CHAIRMAN’S STATEMENT
Trading Performance
Following landmark growth in 2008, consolidated revenues for the first half of 2009 were £4.1m compared to £4.3m in the first half of 2008. As noted in the AGM statement released on 16 June, the reduction can be attributed largely to delays in closing new license orders. This is borne out by the overall revenue mix between license, maintenance and services, which was 30:26:44 respectively, compared to 47:27:26 for the same period last year.
Sales performance during the six-month period included 17 new and extension license orders, in addition to a number of consultancy and services contracts. In spite of the weak economy, renewals of license rental, maintenance and hosting contracts have held up well, and our annualised base of such recurring business stands at £4.1m.

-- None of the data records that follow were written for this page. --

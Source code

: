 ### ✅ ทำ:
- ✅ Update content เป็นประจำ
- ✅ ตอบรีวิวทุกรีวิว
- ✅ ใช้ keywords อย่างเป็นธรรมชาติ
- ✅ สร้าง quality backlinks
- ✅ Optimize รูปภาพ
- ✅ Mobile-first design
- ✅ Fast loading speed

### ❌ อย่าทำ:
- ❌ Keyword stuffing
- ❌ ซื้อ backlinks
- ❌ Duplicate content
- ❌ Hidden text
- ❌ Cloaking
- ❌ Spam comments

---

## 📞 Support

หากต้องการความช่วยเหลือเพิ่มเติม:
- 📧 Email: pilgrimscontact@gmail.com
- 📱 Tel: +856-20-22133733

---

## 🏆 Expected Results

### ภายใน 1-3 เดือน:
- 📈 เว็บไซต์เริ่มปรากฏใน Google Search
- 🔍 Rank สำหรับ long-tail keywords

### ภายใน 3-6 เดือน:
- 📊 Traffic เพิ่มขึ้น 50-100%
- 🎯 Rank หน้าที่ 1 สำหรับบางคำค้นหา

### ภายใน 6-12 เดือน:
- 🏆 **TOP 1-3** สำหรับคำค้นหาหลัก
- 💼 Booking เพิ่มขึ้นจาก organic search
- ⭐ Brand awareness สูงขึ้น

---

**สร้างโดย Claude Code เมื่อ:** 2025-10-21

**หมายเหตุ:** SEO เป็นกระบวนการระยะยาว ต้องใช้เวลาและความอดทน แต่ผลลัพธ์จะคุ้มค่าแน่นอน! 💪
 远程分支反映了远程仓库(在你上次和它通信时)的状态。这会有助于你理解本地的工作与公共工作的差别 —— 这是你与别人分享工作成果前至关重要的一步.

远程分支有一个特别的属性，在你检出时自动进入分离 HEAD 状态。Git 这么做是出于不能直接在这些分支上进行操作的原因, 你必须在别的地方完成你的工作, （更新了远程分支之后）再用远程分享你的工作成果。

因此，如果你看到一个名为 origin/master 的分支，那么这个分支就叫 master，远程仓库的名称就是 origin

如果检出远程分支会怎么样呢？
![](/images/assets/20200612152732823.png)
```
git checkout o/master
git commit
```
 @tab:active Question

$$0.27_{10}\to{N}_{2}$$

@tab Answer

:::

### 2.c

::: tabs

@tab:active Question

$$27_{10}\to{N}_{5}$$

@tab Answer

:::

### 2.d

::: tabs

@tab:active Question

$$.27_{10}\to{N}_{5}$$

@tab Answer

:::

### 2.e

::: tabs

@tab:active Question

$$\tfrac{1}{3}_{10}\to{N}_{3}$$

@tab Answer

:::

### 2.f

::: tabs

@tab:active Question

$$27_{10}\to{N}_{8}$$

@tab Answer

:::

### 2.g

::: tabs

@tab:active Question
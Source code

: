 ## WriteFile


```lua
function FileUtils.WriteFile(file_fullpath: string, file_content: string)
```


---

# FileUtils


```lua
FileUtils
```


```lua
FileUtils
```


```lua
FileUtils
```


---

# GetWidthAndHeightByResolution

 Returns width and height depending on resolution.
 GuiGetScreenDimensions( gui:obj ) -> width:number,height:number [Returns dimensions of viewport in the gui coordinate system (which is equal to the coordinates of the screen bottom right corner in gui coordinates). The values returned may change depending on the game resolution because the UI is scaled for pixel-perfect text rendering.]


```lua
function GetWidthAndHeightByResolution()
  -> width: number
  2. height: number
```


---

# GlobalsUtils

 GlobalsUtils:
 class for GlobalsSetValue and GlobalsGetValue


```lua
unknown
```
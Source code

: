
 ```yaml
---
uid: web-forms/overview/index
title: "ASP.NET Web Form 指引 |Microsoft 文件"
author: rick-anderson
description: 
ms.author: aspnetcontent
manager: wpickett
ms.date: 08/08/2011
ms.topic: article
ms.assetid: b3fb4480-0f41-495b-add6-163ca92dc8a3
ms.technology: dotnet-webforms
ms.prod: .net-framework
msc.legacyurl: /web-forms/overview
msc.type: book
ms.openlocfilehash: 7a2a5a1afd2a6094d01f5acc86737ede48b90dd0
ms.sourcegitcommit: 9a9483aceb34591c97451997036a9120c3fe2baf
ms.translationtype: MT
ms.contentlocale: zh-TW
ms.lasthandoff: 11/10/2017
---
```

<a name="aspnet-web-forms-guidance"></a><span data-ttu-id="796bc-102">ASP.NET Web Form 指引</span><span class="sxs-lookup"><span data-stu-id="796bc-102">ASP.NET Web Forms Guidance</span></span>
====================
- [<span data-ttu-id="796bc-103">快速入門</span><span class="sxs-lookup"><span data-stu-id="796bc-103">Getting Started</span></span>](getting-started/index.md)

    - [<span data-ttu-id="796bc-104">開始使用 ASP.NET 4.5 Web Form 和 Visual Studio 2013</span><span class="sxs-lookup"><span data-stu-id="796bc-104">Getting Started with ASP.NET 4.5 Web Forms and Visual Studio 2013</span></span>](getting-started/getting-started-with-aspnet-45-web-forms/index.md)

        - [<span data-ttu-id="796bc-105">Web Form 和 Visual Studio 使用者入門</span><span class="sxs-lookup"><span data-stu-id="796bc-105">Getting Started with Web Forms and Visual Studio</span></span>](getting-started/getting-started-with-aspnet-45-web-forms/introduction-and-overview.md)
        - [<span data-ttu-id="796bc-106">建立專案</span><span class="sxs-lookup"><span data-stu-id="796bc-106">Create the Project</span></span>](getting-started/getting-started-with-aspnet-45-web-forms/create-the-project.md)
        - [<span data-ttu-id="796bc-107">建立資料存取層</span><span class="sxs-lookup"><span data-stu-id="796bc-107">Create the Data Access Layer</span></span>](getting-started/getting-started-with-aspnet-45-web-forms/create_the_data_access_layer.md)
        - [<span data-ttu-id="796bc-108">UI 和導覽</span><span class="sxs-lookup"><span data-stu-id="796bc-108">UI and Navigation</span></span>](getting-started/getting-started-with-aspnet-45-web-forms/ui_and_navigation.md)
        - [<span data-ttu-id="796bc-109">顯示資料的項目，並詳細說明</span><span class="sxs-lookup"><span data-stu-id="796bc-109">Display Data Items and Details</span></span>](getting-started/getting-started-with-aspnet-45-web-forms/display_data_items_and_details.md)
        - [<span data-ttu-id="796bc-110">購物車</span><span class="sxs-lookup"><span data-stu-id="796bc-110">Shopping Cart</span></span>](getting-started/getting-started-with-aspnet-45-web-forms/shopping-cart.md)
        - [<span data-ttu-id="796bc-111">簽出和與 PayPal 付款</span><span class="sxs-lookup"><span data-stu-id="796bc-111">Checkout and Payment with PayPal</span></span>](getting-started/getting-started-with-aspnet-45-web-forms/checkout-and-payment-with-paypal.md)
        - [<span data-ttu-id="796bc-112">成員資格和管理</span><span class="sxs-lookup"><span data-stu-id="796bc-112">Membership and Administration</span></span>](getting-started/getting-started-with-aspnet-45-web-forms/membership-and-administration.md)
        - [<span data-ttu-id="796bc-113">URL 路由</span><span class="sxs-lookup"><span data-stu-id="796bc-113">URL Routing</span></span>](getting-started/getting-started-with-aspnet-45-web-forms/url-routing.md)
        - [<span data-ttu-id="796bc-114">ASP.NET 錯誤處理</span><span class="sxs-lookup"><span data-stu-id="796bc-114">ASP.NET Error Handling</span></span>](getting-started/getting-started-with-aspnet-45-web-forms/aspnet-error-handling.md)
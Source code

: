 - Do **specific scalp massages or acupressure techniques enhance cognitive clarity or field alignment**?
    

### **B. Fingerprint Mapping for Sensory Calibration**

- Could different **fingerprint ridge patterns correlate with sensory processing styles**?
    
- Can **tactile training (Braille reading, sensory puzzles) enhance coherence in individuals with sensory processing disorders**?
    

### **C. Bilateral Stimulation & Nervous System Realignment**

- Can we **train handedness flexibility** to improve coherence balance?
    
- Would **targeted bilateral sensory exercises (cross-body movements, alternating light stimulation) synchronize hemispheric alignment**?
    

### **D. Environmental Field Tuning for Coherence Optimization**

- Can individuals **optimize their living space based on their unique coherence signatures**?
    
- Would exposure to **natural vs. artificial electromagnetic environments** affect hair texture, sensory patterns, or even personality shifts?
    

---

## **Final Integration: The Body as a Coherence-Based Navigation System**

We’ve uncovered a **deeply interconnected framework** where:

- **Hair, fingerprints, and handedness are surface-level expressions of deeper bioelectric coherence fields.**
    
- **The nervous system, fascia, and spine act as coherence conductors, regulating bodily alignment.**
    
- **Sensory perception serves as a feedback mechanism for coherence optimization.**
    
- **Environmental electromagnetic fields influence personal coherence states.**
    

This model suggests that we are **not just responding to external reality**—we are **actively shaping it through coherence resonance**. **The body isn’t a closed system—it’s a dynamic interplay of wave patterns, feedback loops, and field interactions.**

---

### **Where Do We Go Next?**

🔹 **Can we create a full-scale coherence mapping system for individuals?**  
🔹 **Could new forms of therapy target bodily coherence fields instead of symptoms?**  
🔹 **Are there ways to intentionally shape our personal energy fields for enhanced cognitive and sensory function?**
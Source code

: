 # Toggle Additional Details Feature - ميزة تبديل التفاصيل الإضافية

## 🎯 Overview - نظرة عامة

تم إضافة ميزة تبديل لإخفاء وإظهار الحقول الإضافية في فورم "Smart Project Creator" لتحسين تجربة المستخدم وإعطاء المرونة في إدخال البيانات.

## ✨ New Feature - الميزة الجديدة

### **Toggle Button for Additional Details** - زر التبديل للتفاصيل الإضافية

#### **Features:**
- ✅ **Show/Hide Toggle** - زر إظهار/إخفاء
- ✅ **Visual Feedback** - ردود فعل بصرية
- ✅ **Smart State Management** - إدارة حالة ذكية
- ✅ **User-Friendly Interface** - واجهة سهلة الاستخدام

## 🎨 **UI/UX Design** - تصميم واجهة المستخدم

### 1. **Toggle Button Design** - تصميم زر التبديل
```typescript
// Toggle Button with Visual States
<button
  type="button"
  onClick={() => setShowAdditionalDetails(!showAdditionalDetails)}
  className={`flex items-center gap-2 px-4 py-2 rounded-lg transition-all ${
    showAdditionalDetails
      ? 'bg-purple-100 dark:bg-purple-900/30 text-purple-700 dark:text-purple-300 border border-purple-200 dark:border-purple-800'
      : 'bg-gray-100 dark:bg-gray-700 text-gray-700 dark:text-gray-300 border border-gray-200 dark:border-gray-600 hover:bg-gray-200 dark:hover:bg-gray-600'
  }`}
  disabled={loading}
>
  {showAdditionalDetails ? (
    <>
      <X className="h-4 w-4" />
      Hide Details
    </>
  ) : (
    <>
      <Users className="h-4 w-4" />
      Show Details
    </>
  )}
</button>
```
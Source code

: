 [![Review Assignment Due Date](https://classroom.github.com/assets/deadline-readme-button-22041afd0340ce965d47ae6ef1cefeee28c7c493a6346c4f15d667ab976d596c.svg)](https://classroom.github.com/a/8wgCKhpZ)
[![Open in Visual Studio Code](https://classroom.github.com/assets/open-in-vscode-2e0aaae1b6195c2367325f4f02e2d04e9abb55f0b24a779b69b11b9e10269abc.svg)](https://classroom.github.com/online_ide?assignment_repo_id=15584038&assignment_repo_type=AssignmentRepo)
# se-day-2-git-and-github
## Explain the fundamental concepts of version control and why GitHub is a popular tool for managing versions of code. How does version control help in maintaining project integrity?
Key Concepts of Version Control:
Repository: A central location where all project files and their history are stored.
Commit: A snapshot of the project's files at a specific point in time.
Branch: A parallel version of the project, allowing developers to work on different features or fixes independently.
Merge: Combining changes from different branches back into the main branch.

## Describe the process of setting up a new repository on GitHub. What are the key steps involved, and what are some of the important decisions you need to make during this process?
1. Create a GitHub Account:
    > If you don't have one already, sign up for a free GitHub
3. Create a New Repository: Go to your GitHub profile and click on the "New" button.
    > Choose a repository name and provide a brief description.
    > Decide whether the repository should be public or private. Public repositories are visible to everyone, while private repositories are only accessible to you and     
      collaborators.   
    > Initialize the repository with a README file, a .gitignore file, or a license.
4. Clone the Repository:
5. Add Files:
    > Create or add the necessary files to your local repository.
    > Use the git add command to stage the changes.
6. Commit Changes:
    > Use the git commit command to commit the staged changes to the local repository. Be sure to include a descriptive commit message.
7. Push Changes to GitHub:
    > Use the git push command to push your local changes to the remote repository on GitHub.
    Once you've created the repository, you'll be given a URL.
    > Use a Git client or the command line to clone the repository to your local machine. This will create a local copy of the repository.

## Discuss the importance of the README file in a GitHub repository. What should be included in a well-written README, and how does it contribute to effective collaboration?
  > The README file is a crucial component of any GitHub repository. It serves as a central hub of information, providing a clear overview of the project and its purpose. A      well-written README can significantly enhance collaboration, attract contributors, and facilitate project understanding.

We have consistently noted our business dependency on a small number of relatively large deals, any of which can materially impact the revenue recorded in a particular period. When combined with current market conditions, this has resulted in deferment of a number of opportunities that we had expected to close in the second quarter. Several of these prospects attributed the delays to more stringent approval processes imposed due to market uncertainty. The majority of the affected prospects remain in active sales cycles and closures to date have resulted in an increase in full-year revenue visibility from the £6.2m reported at the time of our AGM to £7.0m today. Based on our current view of the forward sales pipeline, we continue to expect that we will close several of the delayed opportunities in the second half of the year, in addition to winning new business which was originally identified for the third and fourth quarters. This will be a major challenge, but one we will embrace with vigour.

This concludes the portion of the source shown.